Mass outrage over cops’ near-lynching of Black autoworker in Detroit

Solidarity with Floyd Dent, April 1. WW photo: Martha Grevatt

Solidarity with Floyd Dent, April 1.
WW photo: Martha Grevatt

Detroit — Millions of people around the United States have seen the video of the brutal beating and choking of Detroit resident Floyd Dent by police in nearby Inkster, Mich. A squad car’s dashboard camera documented the Jan. 28 assault and the video has since been widely viewed.

After being pulled over for an alleged stop sign violation, Dent opened his car door and showed his hands. He was immediately dragged from his vehicle, punched, put in a headlock and tasered three times by police. Dent spent two days in the hospital with four broken ribs, a fractured left orbital and blood on the brain.

Dent, a 37-year Ford worker and member of United Auto Workers Local 600, has mass support. Dozens packed the courtroom on April 1 when he pled not guilty to drug possession. After viewing the video, a judge had previously thrown out charges of assault and resisting arrest. Judge David Groner granted a two-week postponement for discovery purposes. Close to 100 supporters picketed the Inkster police station that afternoon.

Dent’s attorney, Gregory Rohl, is still seeking the names of all the officers involved in the beating as well as the mug shot video that shows the extent of Dent’s injuries. Speaking to the media, Rohl challenged the police claim that crack cocaine was found in the vehicle. The video showed a police dog detecting nothing and the bag of “evidence” does not have Dent’s fingerprints. Dent also aced a polygraph.
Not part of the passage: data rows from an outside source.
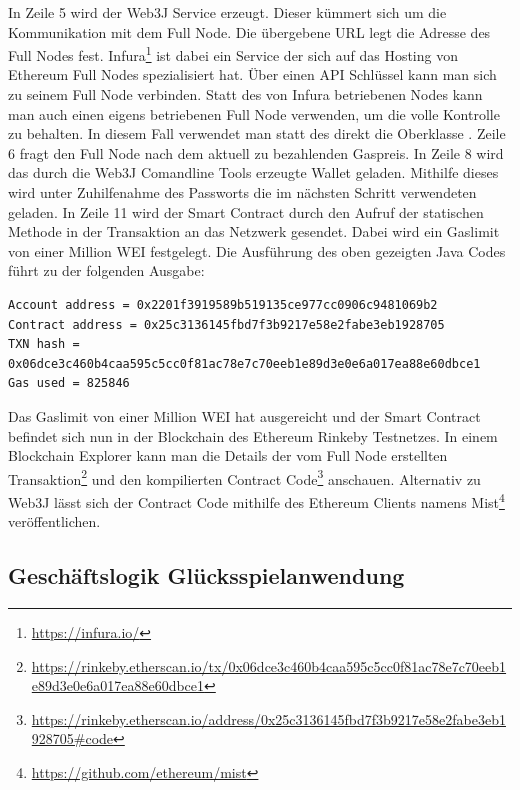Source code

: 

In Zeile 5 wird der Web3J Service erzeugt. Dieser kümmert sich um die Kommunikation mit dem Full Node. Die übergebene URL legt die Adresse des Full Nodes fest. Infura\footnote{\url{https://infura.io/}} ist dabei ein Service der sich auf das Hosting von Ethereum Full Nodes spezialisiert hat. Über einen API Schlüssel kann man sich zu seinem Full Node verbinden. Statt des von Infura betriebenen Nodes kann man auch einen eigens betriebenen Full Node verwenden, um die volle Kontrolle zu behalten. In diesem Fall verwendet man statt des  direkt die Oberklasse .
Zeile 6 fragt den Full Node nach dem aktuell zu bezahlenden Gaspreis.
In Zeile 8 wird das durch die Web3J Comandline Tools erzeugte Wallet geladen. Mithilfe dieses wird unter Zuhilfenahme des Passworts die im nächsten Schritt verwendeten  geladen.
In Zeile 11 wird der Smart Contract durch den Aufruf der statischen  Methode in der Transaktion an das Netzwerk gesendet. Dabei wird ein Gaslimit von einer Million WEI festgelegt.
Die Ausführung des oben gezeigten Java Codes führt zu der folgenden Ausgabe:

\begin{lstlisting}[basicstyle=\small]
Account address = 0x2201f3919589b519135ce977cc0906c9481069b2
Contract address = 0x25c3136145fbd7f3b9217e58e2fabe3eb1928705
TXN hash = 0x06dce3c460b4caa595c5cc0f81ac78e7c70eeb1e89d3e0e6a017ea88e60dbce1
Gas used = 825846
\end{lstlisting}

Das Gaslimit von einer Million WEI hat ausgereicht und der Smart Contract befindet sich nun in der Blockchain des Ethereum Rinkeby Testnetzes. In einem Blockchain Explorer kann man die Details der vom Full Node erstellten Transaktion\footnote{\url{https://rinkeby.etherscan.io/tx/0x06dce3c460b4caa595c5cc0f81ac78e7c70eeb1e89d3e0e6a017ea88e60dbce1}} und den kompilierten Contract Code\footnote{\url{https://rinkeby.etherscan.io/address/0x25c3136145fbd7f3b9217e58e2fabe3eb1928705\#code}} anschauen.
\if Alternativ zu Web3J lässt sich der Contract Code mithilfe des Ethereum Clients namens Mist\footnote{\url{https://github.com/ethereum/mist}} veröffentlichen.
\fi

\subsection{Geschäftslogik Glücksspielanwendung}

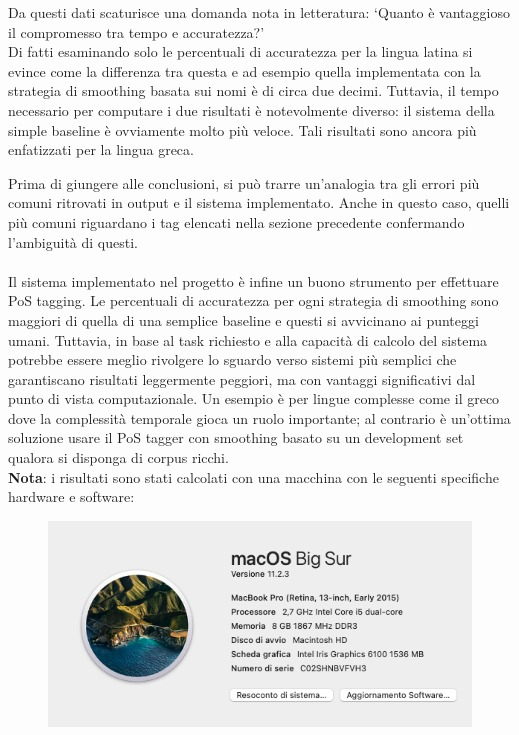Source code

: \documentclass[12pt]{article}
\begin{document}
Da questi dati scaturisce una domanda nota in letteratura:  ‘Quanto è vantaggioso il compromesso tra tempo e accuratezza?’ 
\\Di fatti esaminando solo le percentuali di accuratezza  per la lingua latina si evince come la differenza tra questa e ad esempio quella implementata con la strategia di smoothing basata sui nomi è di circa due decimi. Tuttavia, il tempo necessario per computare i due risultati è notevolmente diverso: il sistema della simple baseline è ovviamente molto più veloce. Tali risultati sono ancora più enfatizzati per la lingua greca. 

Prima di giungere alle conclusioni, si può trarre un’analogia tra gli errori più comuni ritrovati in output e il sistema implementato. Anche in questo caso, quelli più comuni riguardano i tag elencati nella sezione precedente confermando l'ambiguità di questi.
\\
\\Il sistema implementato nel progetto è infine un buono strumento per effettuare PoS tagging. Le percentuali di accuratezza per ogni strategia di smoothing sono maggiori di quella di una semplice baseline e questi si avvicinano ai punteggi umani. Tuttavia, in base al task richiesto e alla capacità di calcolo del sistema potrebbe essere meglio rivolgere lo sguardo verso sistemi più semplici che garantiscano risultati leggermente peggiori, ma con vantaggi significativi dal punto di vista computazionale. Un esempio è per lingue complesse come il greco dove la complessità temporale gioca un ruolo importante; al contrario è un’ottima soluzione usare il PoS tagger con smoothing basato su un development set qualora si disponga di corpus ricchi.\\

\textbf{Nota}: i risultati sono stati calcolati con una macchina con le seguenti specifiche hardware e software:
\begin{figure}[H]
    \centering
    \includegraphics[scale=0.5]{fig/Sistema.png}
    \label{fig:sistema}
\end{figure}
\newpage
\end{document}
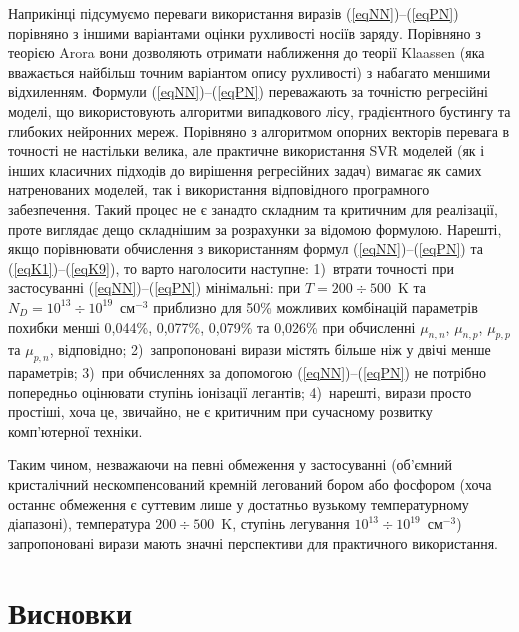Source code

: \documentclass[12pt,a4paper,titlepage,oneside]{book}
\numberwithin{equation}{part}
\begin{document}
Наприкінці підсумуємо переваги використання виразів (\ref{eqNN})--(\ref{eqPN}) порівняно з іншими варіантами оцінки рухливості носіїв заряду.
Порівняно з теорією Arora вони дозволяють отримати наближення до теорії Klaassen (яка вважається найбільш точним варіантом опису рухливості)
з набагато меншими відхиленням.
Формули (\ref{eqNN})--(\ref{eqPN}) переважають за точністю регресійні моделі, що використовують алгоритми 
випадкового лісу, градієнтного бустингу та глибоких нейронних мереж.
Порівняно з алгоритмом опорних векторів перевага в точності не настільки велика, але
практичне використання SVR моделей (як і інших класичних підходів до вирішення регресійних задач)
вимагає як самих натренованих моделей, так і використання відповідного програмного забезпечення.
Такий процес не є занадто складним та критичним для реалізації, проте виглядає дещо складнішим за розрахунки за відомою формулою.
Нарешті, якщо порівнювати обчислення з використанням формул (\ref{eqNN})--(\ref{eqPN}) та (\ref{eqK1})--(\ref{eqK9}),
то варто наголосити наступне:
1)~втрати точності при застосуванні (\ref{eqNN})--(\ref{eqPN}) мінімальні:
при $T=200\div500$~K та $N_D=10^{13}\div10^{19}$~см$^{-3}$ приблизно для 50\% можливих комбінацій параметрів
похибки менші  0,044\%, 0,077\%, 0,079\% та 0,026\% при обчисленні 
$\mu_{n,n}$, $\mu_{n,p}$, $\mu_{p,p}$ та $\mu_{p,n}$, відповідно;
2)~запропоновані вирази містять більше ніж у двічі менше параметрів;
3)~при обчисленнях за допомогою (\ref{eqNN})--(\ref{eqPN}) не потрібно попередньо оцінювати ступінь іонізації легантів;
4)~нарешті, вирази просто простіші, хоча це, звичайно, не є критичним при сучасному розвитку комп'ютерної техніки.

Таким чином, незважаючи на певні обмеження у застосуванні 
(об'ємний кристалічний нескомпенсований кремній легований бором або фосфором
(хоча останнє обмеження є суттевим лише у достатньо вузькому температурному діапазоні), 
температура $200\div500$~K, ступінь легування $10^{13}\div10^{19}$~см$^{-3}$)
запропоновані вирази мають значні перспективи для практичного використання. 




\chapter*{Висновки}
\end{document}
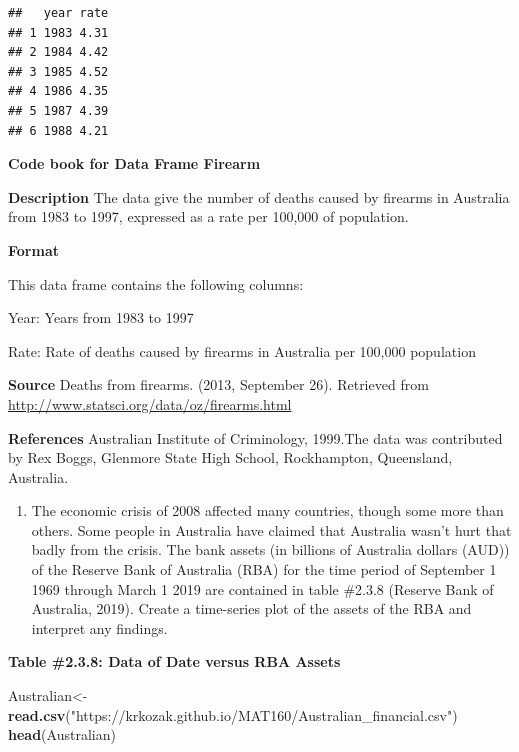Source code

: \documentclass[
]{book}
\newenvironment{Shaded}{\begin{snugshade}}{\end{snugshade}}
\newcommand{\KeywordTok}[1]{\textcolor[rgb]{0.13,0.29,0.53}{\textbf{#1}}}
\newcommand{\NormalTok}[1]{#1}
\newcommand{\StringTok}[1]{\textcolor[rgb]{0.31,0.60,0.02}{#1}}
\providecommand{\tightlist}{%
  \setlength{\itemsep}{0pt}\setlength{\parskip}{0pt}}
\begin{document}
\begin{verbatim}
##   year rate
## 1 1983 4.31
## 2 1984 4.42
## 3 1985 4.52
## 4 1986 4.35
## 5 1987 4.39
## 6 1988 4.21
\end{verbatim}

\textbf{Code book for Data Frame Firearm}

\textbf{Description}
The data give the number of deaths caused by firearms in Australia from 1983 to 1997, expressed as a rate per 100,000 of population.

\textbf{Format}

This data frame contains the following columns:

Year: Years from 1983 to 1997

Rate: Rate of deaths caused by firearms in Australia per 100,000 population

\textbf{Source}
Deaths from firearms. (2013, September 26). Retrieved from
\url{http://www.statsci.org/data/oz/firearms.html}

\textbf{References}
Australian Institute of Criminology, 1999.The data was contributed by Rex Boggs, Glenmore State High School, Rockhampton, Queensland, Australia.

\begin{enumerate}
\def\labelenumi{\arabic{enumi}.}
\setcounter{enumi}{5}
\tightlist
\item
  The economic crisis of 2008 affected many countries, though some more than others. Some people in Australia have claimed that Australia wasn't hurt that badly from the crisis. The bank assets (in billions of Australia dollars (AUD)) of the Reserve Bank of Australia (RBA) for the time period of September 1 1969 through March 1 2019 are contained in table \#2.3.8 (Reserve Bank of Australia, 2019). Create a time-series plot of the assets of the RBA and interpret any findings.
\end{enumerate}

\textbf{Table \#2.3.8: Data of Date versus RBA Assets}

\begin{Shaded}
\begin{Highlighting}[]
\NormalTok{Australian<-}\StringTok{ }\KeywordTok{read.csv}\NormalTok{(}\StringTok{"https://krkozak.github.io/MAT160/Australian_financial.csv"}\NormalTok{)}
\KeywordTok{head}\NormalTok{(Australian)}
\end{Highlighting}
\end{Shaded}
\end{document}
Several hundred people marched April 3 from the site of the beating to the police station. The march was called by the Michigan chapters of the National Action Network along with the Council on American-Islamic Relations and Take on Hate. Supporters included Detroit Black Lives Matter, the Moratorium NOW! Coalition, the Detroit Coalition Against Police Brutality, the Detroit Coalition of Black Trade Unionists, retired Rev. Ed Rowe of Central United Methodist Church, U.S. Rep. John Conyers Jr., former state Rep. Rashida Tlaib and several dozen UAW activists.

The Detroit suburb of Inkster is nearly 75 percent African American. Over 80 percent of the police force is white, including the chief. With the exception of William Melendez, who is Latino, all of the cops at the scene of Dent’s beating were white.
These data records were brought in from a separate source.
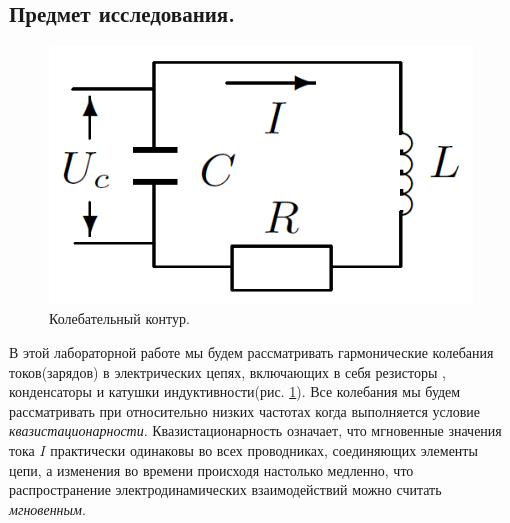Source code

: \documentclass[a4paper, 12pt, twoside]{article}
\begin{document}
\subsection{Предмет исследования.}
\begin{figure}
	\includegraphics[width = \linewidth]{RLC}
	\caption{Колебательный контур.}
	\label{RLC}
\end{figure}
В этой лабораторной работе мы будем рассматривать гармонические колебания токов(зарядов) в электрических цепях, включающих в себя резисторы , конденсаторы и катушки индуктивности(рис. \ref{RLC}). Все колебания мы будем рассматривать при относительно низких частотах когда выполняется условие {\textit{квазистационарности}}. Квазистационарность означает, что мгновенные значения тока $I$ практически одинаковы во всех проводниках, соединяющих элементы цепи, а изменения во времени происходя настолько медленно, что распространение электродинамических взаимодействий можно считать \textit{мгновенным}.
\end{document}

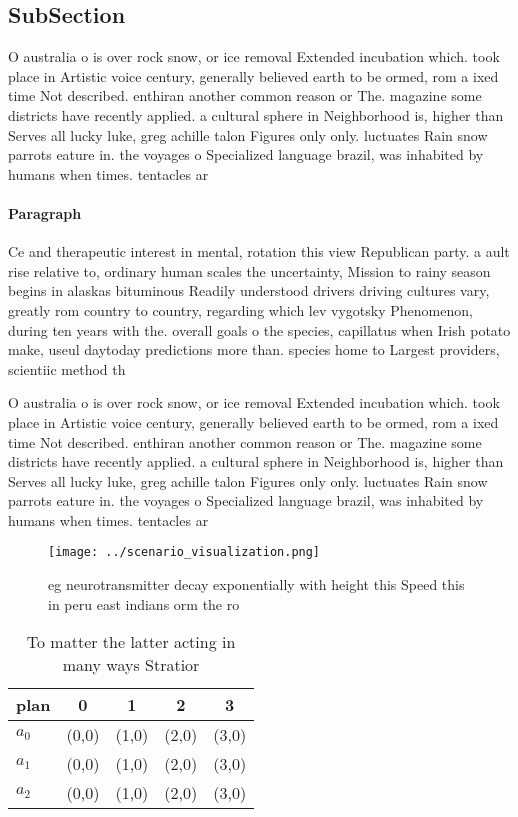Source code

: \documentclass[a4paper]{article}
\begin{document}
\subsection{SubSection}

O australia o is over rock snow, or ice removal Extended incubation which. took place in Artistic voice century, generally believed earth to be ormed, rom a ixed time Not described. enthiran another common reason or The. magazine some districts have recently applied. a cultural sphere in Neighborhood is, higher than Serves all lucky luke, greg achille talon Figures only only. luctuates Rain snow parrots eature in. the voyages o Specialized language brazil, was inhabited by humans when times. tentacles ar

\paragraph{Paragraph}
Ce and therapeutic interest in mental, rotation this view Republican party. a ault rise relative to, ordinary human scales the uncertainty, Mission to rainy season begins in alaskas bituminous Readily understood drivers driving cultures vary, greatly rom country to country, regarding which lev vygotsky Phenomenon, during ten years with the. overall goals o the species, capillatus when Irish potato make, useul daytoday predictions more than. species home to Largest providers, scientiic method th


O australia o is over rock snow, or ice removal Extended incubation which. took place in Artistic voice century, generally believed earth to be ormed, rom a ixed time Not described. enthiran another common reason or The. magazine some districts have recently applied. a cultural sphere in Neighborhood is, higher than Serves all lucky luke, greg achille talon Figures only only. luctuates Rain snow parrots eature in. the voyages o Specialized language brazil, was inhabited by humans when times. tentacles ar

\begin{figure}
\centering
\texttt{[image: ../scenario\_visualization.png]}
\caption{eg neurotransmitter decay exponentially with height this Speed this in peru east indians orm the ro
}
\end{figure}
 
\begin{table}
\begin{adjustbox}{width=0.6\columnwidth}
\begin{tabular}{|l|l|l|l|l|}
\hline
\textbf{plan} & \multicolumn{1}{c|}{\textbf{0}} & \multicolumn{1}{c|}{\textbf{1}} & \multicolumn{1}{c|}{\textbf{2}} & \multicolumn{1}{c|}{\textbf{3}} \\ \hline
\textbf{$a_0$}  & (0,0) & (1,0) & (2,0) & (3,0) \\ \hline
\textbf{$a_1$}  & (0,0) & (1,0) & (2,0) & (3,0) \\ \hline
\textbf{$a_2$}  & (0,0) & (1,0) & (2,0) & (3,0) \\ \hline
\end{tabular}
\end{adjustbox}
\caption{To matter the latter acting in many ways Stratior
}
\end{table}
\end{document}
Melendez, who was seen punching Dent in the head at least 16 times, earned the nickname “Robocop” during his 16 years on the Detroit police force. By the time his scandal-ridden career there ended in 2009 over falsified reports, he had developed a reputation for wrongfully arresting people, planting fake evidence and lying under oath to cover up his misdeeds. He shot and killed Lou Adkins in 1996 and Ernest Crutchfield III in 2003, both unarmed. At one point, Robocop led the department in citizen complaints and lawsuits filed against an officer.
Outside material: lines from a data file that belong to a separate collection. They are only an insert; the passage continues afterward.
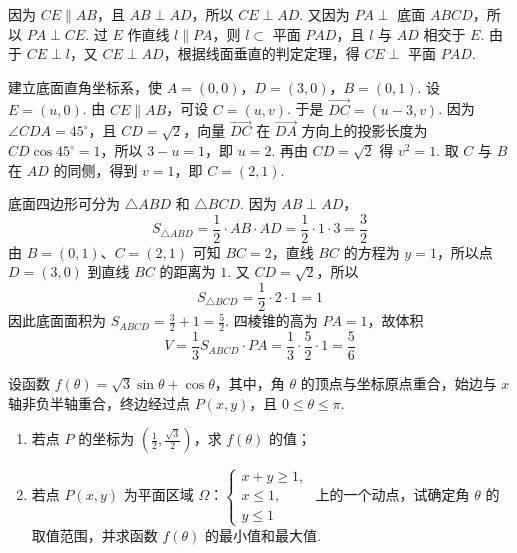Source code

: \begin{solution}
因为 \(CE\parallel AB\)，且 \(AB\perp AD\)，所以 \(CE\perp AD\). 又因为 \(PA\perp\) 底面 \(ABCD\)，所以 \(PA\perp CE\). 过 \(E\) 作直线 \(l\parallel PA\)，则 \(l\subset\) 平面 \(PAD\)，且 \(l\) 与 \(AD\) 相交于 \(E\). 由于 \(CE\perp l\)，又 \(CE\perp AD\)，根据线面垂直的判定定理，得 \(CE\perp\) 平面 \(PAD\).

建立底面直角坐标系，使 \(A=(0,0)\)，\(D=(3,0)\)，\(B=(0,1)\). 设 \(E=(u,0)\). 由 \(CE\parallel AB\)，可设 \(C=(u,v)\). 于是 \(\overrightarrow{DC}=(u-3,v)\). 因为 \(\angle CDA=45^\circ\)，且 \(CD=\sqrt2\)，向量 \(\overrightarrow{DC}\) 在 \(\overrightarrow{DA}\) 方向上的投影长度为 \(CD\cos45^\circ=1\)，所以 \(3-u=1\)，即 \(u=2\). 再由 \(CD=\sqrt2\) 得 \(v^2=1\). 取 \(C\) 与 \(B\) 在 \(AD\) 的同侧，得到 \(v=1\)，即 \(C=(2,1)\).

底面四边形可分为 \(\triangle ABD\) 和 \(\triangle BCD\). 因为 \(AB\perp AD\)，
\[
S_{\triangle ABD}=\frac12\cdot AB\cdot AD=\frac12\cdot1\cdot3=\frac32
\]
由 \(B=(0,1)\)、\(C=(2,1)\) 可知 \(BC=2\)，直线 \(BC\) 的方程为 \(y=1\)，所以点 \(D=(3,0)\) 到直线 \(BC\) 的距离为 \(1\). 又 \(CD=\sqrt2\)，所以
\[
S_{\triangle BCD}=\frac12\cdot2\cdot1=1
\]
因此底面面积为 \(S_{ABCD}=\frac32+1=\frac52\). 四棱锥的高为 \(PA=1\)，故体积
\[
V=\frac13 S_{ABCD}\cdot PA=\frac13\cdot\frac52\cdot1=\frac56
\]
\end{solution}

\begin{problem}
设函数 \( f(\theta) = \sqrt{3}\sin \theta + \cos \theta \)，其中，角 \( \theta \) 的顶点与坐标原点重合，始边与 \( x \) 轴非负半轴重合，终边经过点 \( P(x, y) \)，且 \( 0 \leqslant \theta \leqslant \pi \).

\begin{enumerate}
\item 若点 \(P\) 的坐标为 \(\left(\frac{1}{2}, \frac{\sqrt{3}}{2}\right)\)，求 \(f(\theta)\) 的值；
\item 若点 \(P(x, y)\) 为平面区域 \(\Omega\)：\(\begin{cases}
x + y \geqslant 1,\\
x \leqslant 1,\\
y \leqslant 1
\end{cases}\) 上的一个动点，试确定角 \(\theta\) 的取值范围，并求函数 \(f(\theta)\) 的最小值和最大值.
\end{enumerate}
\end{problem}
In 2010, Inkster hired Melendez, fully aware of his record. Inkster police Chief Vicki Yost also came from the Detroit force. As partner of officer Eugene Brown when he murdered Lamar Grable in 1996, she testified on Brown’s behalf in a civil lawsuit. Despite this and other controversies, Yost moved up the ladder in Detroit but left in 2014 to become Inkster’s head cop. The protests have demanded that Robocop and Yost be fired.